In October 2014, 43 people died in a snowstorm at the Thorung La Pass, the highpoint of the Annapurna circuit, which was Nepal’s worst ever tourism accident. Most of the dead were Nepalese trekking workers, but some were trekkers from Canada, India, Israel, Japan, Poland, Slovakia and Vietnam.
The president of the Trekking Agents’ Association of Nepal, Ramesh Dhamala, remarked that “guides are not properly trained and many lack safety ideas on how to respond to such situations.” Efforts are afoot to rectify this problem.
The International Climbing and Mountaineering Federation, which is known by its French name of Union Internationale des Associations d’Alpinisme (UIAA), recently conducted a week-long programme for experienced Nepalese trainers that was led by Steve Long, chairman of the UIAA Training Standards Panel.
There were 10 trainers on this occasion, with 30 in the past. Some were veterans of Everest.
The aim of the programme is to enable trainers to deliver instruction in a qualification for trek leaders, an effort that has spanned several years.
Qualifications will begin to be issued in 2016. The Nepal Mountaineering Association and Nepal National Mountain Guides Association are also involved.
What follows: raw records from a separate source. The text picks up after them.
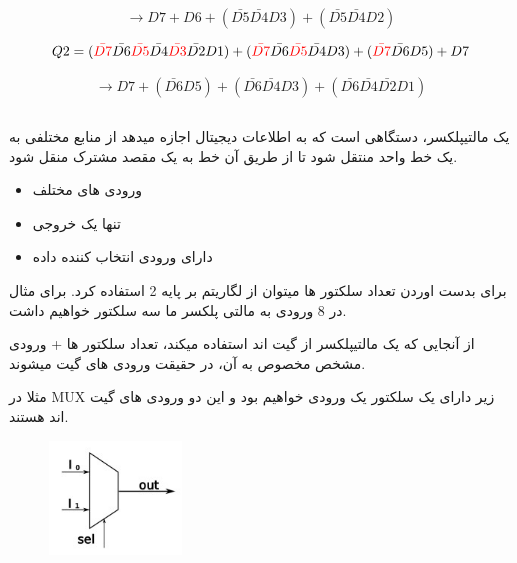 \documentclass[20pt, a4paper]{article}
\begin{document}
\begin{equation}
	\rightarrow D7+D6+(\bar{D5}\bar{D4}D3)+(\bar{D5}\bar{D4}D2)
\end{equation}

\begin{equation}
	Q2 = (\textcolor{red}{\bar{D7}}\bar{D6}\textcolor{red}{\bar{D5}}\bar{D4}\textcolor{red}{\bar{D3}}\bar{D2}D1) +
	(\textcolor{red}{\bar{D7}}\bar{D6}\textcolor{red}{\bar{D5}}\bar{D4}D3)+
	(\textcolor{red}{\bar{D7}}\bar{D6}D5)+
	D7
\end{equation}

\begin{equation}
	\rightarrow D7 + (\bar{D6}D5)+ (\bar{D6}\bar{D4}D3)+(\bar{D6}\bar{D4}\bar{D2}D1)
\end{equation}

\subsection{}
یک مالتیپلکسر، دستگاهی است که به اطلاعات دیجیتال 
اجازه میدهد از منابع مختلفی به یک خط واحد منتقل شود تا از طریق آن خط
به یک مقصد مشترک منقل شود.

\begin{itemize}
	\item ورودی های مختلف
	\item تنها یک خروجی
	\item دارای ورودی انتخاب کننده داده
\end{itemize}

برای بدست اوردن تعداد سلکتور ها میتوان از لگاریتم بر پایه 2 استفاده کرد.
برای مثال در 8 ورودی به مالتی پلکسر ما سه سلکتور خواهیم داشت.

از آنجایی که یک مالتیپلکسر از گیت اند استفاده میکند، 
تعداد سلکتور ها + ورودی مشخص مخصوص به آن، در حقیقت ورودی های گیت میشوند.

مثلا در MUX 
زیر دارای یک سلکتور یک ورودی خواهیم بود و این دو ورودی های گیت اند هستند.

\begin{figure}[htbp]\centering
	\centerline{\includegraphics[width=100pt]{img/lastest/mux2to1.jpg}}
\end{figure}
\end{document}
Funding came from the Petzl Foundation, whose aims are accident preservation, conservation and scientific research with regards to mountains.
The Petzl company, of which it is an offshoot, manufactures around 600 items of climbing and caving equipment.
The qualification will cover leadership skills and basic mountaineering.
It will include high altitude skills such as avalanche, glacier, simple rock and snow climbing, Long explained that it will ensure that leaders can make reliable mountaineering judgements on such matters as acclimatisation, altitude sickness, avalanche potential and landslides.
This requires dynamic risk assessment and party management skills.